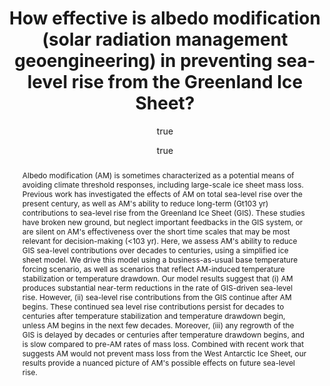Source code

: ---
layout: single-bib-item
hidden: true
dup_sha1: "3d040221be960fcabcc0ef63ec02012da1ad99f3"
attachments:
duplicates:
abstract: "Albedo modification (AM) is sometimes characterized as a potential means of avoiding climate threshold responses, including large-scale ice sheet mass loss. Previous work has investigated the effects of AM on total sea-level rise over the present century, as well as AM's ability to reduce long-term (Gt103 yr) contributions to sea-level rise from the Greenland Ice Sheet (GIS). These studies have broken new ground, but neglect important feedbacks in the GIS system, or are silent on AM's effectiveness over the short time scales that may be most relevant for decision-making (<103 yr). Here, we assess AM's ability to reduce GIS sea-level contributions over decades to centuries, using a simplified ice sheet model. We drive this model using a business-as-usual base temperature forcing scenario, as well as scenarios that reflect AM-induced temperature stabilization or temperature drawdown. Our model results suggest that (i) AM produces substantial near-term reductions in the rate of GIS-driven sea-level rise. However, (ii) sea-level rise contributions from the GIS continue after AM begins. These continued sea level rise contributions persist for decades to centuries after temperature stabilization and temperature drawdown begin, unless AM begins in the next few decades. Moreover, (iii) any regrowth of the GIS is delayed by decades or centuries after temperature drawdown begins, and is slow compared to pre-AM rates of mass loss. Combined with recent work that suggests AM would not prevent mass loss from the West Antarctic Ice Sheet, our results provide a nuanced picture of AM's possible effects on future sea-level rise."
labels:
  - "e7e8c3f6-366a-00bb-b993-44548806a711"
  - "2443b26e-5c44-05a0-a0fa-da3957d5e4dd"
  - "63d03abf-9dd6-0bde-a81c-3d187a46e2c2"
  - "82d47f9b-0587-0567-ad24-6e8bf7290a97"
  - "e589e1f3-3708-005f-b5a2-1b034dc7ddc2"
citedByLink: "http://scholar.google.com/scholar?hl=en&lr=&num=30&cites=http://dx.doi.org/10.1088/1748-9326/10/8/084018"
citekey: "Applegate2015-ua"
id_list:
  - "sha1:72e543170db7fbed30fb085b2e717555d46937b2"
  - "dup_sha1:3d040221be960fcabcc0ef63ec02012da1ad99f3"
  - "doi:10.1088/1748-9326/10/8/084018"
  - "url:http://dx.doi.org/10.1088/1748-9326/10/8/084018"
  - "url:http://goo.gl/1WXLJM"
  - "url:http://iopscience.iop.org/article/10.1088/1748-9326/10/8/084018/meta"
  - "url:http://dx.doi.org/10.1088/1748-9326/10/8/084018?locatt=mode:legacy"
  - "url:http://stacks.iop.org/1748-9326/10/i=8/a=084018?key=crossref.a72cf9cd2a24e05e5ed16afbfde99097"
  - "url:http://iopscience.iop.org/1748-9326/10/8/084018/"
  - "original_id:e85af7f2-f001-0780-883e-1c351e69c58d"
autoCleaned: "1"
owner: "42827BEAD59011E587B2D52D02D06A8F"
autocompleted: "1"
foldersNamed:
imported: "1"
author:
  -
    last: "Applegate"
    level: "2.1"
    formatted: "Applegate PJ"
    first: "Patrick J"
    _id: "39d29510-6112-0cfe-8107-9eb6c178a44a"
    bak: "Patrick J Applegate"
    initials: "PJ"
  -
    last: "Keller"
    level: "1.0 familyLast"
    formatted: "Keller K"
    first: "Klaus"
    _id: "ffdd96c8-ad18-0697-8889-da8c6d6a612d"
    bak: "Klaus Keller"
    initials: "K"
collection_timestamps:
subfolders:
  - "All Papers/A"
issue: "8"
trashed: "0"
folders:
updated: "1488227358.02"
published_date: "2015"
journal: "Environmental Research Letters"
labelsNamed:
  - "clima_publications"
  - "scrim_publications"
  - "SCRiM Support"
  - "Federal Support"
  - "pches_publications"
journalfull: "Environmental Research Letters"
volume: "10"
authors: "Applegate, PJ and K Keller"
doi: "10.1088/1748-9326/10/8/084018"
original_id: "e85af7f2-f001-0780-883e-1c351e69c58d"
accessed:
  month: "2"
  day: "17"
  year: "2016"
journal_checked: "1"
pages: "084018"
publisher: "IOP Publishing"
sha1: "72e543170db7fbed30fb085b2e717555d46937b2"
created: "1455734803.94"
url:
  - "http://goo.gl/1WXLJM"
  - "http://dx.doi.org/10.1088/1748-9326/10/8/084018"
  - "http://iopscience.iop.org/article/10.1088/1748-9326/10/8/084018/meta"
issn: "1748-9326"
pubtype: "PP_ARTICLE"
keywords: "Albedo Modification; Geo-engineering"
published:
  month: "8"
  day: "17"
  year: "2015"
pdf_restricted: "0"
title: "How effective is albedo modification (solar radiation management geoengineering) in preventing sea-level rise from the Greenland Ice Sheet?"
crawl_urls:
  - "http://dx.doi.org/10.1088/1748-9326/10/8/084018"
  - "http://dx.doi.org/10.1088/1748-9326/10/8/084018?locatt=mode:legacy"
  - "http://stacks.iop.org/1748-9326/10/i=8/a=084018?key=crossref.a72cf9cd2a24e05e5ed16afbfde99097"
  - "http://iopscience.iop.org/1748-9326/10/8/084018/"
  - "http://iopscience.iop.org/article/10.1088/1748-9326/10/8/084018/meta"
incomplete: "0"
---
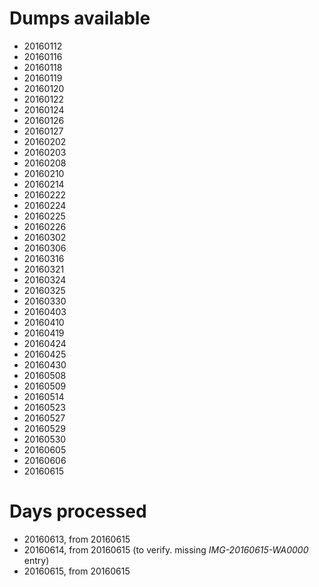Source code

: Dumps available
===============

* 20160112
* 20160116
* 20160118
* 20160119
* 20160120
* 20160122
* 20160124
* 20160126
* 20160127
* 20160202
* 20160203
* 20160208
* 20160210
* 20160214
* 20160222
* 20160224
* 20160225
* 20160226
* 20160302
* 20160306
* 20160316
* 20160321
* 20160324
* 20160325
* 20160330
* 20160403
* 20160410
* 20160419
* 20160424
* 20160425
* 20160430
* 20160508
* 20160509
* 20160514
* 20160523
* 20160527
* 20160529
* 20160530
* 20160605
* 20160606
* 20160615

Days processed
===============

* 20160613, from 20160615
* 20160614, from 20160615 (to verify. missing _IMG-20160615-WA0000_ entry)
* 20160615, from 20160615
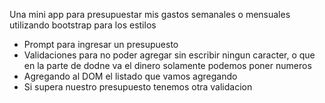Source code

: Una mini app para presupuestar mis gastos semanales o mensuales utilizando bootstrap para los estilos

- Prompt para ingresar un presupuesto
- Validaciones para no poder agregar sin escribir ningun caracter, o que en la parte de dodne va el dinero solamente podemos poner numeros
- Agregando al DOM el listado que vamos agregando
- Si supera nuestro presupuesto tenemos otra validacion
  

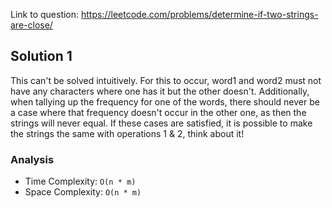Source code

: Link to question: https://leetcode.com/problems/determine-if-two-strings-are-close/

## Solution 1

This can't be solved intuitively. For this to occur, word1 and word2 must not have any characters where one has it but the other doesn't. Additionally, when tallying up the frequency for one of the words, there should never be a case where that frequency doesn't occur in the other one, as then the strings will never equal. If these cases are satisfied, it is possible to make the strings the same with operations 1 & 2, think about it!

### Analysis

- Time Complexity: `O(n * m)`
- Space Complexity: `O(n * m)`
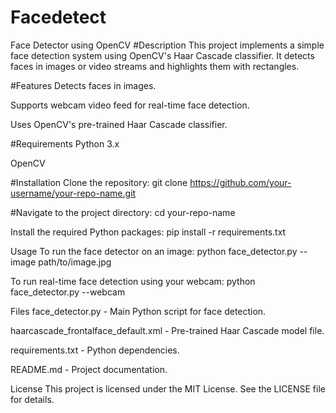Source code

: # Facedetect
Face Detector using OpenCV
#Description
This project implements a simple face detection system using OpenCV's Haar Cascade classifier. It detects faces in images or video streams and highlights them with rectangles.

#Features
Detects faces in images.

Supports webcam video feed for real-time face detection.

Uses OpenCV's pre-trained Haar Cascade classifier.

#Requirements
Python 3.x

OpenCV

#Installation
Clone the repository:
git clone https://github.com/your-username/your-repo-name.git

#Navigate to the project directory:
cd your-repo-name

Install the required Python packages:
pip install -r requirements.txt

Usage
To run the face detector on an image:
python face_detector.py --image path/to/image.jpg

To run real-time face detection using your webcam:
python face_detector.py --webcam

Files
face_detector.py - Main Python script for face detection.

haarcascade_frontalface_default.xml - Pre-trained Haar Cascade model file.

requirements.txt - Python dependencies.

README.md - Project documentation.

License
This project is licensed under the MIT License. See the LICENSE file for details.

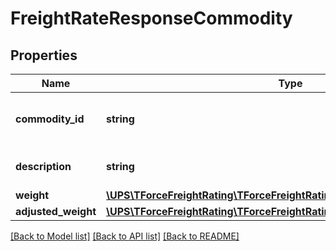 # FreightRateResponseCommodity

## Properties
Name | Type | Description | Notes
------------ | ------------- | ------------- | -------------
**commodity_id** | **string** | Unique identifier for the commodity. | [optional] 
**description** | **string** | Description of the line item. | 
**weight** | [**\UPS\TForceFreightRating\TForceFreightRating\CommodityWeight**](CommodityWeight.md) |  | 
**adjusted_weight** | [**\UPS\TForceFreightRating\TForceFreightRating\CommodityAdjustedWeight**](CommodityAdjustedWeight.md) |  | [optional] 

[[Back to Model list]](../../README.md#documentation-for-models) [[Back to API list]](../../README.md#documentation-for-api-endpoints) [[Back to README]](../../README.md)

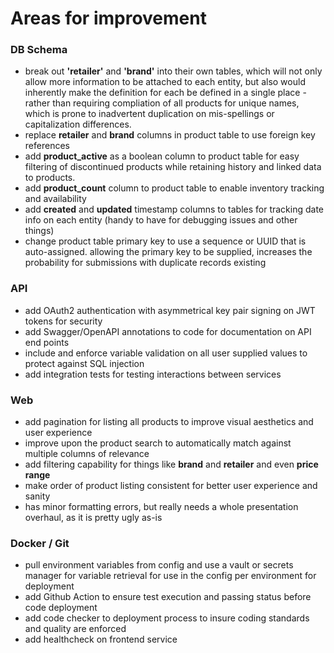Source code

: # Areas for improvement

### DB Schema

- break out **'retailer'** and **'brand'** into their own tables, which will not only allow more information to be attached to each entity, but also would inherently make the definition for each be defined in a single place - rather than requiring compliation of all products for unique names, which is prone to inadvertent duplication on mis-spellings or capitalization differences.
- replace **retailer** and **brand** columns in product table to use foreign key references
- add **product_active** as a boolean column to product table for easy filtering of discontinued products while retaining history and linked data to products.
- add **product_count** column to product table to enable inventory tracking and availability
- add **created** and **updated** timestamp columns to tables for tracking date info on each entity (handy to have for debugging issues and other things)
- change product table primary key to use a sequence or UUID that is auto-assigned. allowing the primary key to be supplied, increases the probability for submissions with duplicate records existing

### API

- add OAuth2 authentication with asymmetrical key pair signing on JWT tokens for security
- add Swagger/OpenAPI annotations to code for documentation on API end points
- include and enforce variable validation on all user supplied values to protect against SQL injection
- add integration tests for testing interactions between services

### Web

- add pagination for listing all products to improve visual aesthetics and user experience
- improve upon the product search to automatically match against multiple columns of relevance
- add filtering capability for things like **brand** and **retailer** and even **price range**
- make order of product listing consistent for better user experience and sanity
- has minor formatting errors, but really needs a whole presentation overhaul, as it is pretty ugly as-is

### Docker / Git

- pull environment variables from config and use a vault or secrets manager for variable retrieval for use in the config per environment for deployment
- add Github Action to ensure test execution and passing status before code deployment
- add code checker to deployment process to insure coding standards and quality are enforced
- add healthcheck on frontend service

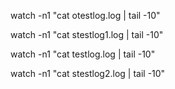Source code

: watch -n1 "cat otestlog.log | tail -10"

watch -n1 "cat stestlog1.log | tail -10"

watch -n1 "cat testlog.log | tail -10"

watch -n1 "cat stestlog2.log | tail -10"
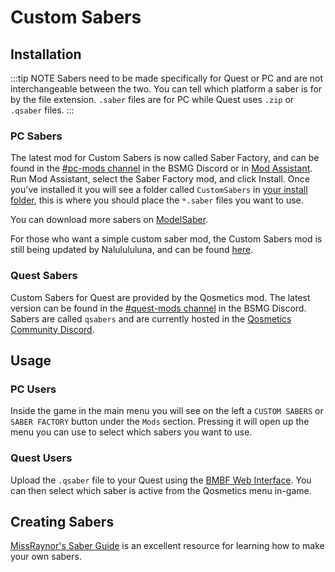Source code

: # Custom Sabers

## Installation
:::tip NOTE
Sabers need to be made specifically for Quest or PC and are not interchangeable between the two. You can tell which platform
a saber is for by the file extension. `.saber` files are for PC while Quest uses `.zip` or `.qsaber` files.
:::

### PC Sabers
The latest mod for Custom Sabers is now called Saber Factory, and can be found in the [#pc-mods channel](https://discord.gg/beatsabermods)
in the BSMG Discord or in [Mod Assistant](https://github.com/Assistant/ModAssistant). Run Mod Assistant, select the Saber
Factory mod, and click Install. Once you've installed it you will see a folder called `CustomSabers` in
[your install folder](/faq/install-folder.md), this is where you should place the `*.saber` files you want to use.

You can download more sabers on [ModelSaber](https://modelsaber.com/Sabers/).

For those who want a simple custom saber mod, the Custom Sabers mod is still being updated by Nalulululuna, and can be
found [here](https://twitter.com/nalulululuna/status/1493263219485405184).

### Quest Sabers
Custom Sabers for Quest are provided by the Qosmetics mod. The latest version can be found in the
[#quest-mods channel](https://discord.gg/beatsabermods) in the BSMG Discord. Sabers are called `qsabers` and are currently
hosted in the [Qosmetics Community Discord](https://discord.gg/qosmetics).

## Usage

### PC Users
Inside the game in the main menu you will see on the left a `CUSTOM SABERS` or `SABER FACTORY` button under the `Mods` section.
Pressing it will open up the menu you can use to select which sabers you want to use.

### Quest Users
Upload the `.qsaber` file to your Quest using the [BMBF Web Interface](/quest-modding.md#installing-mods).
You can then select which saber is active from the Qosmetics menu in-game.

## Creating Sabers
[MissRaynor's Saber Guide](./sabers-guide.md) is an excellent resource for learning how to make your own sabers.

....

## What the task asks
Within the material above, extract exactly the lines that start at the line containing "## Installation" and stop after the line containing "in the BSMG Discord or", and only those.

## Answer area
## Installation
:::tip NOTE
Sabers need to be made specifically for Quest or PC and are not interchangeable between the two. You can tell which platform
a saber is for by the file extension. `.saber` files are for PC while Quest uses `.zip` or `.qsaber` files.
:::

### PC Sabers
The latest mod for Custom Sabers is now called Saber Factory, and can be found in the [#pc-mods channel](https://discord.gg/beatsabermods)
in the BSMG Discord or in [Mod Assistant](https://github.com/Assistant/ModAssistant). Run Mod Assistant, select the Saber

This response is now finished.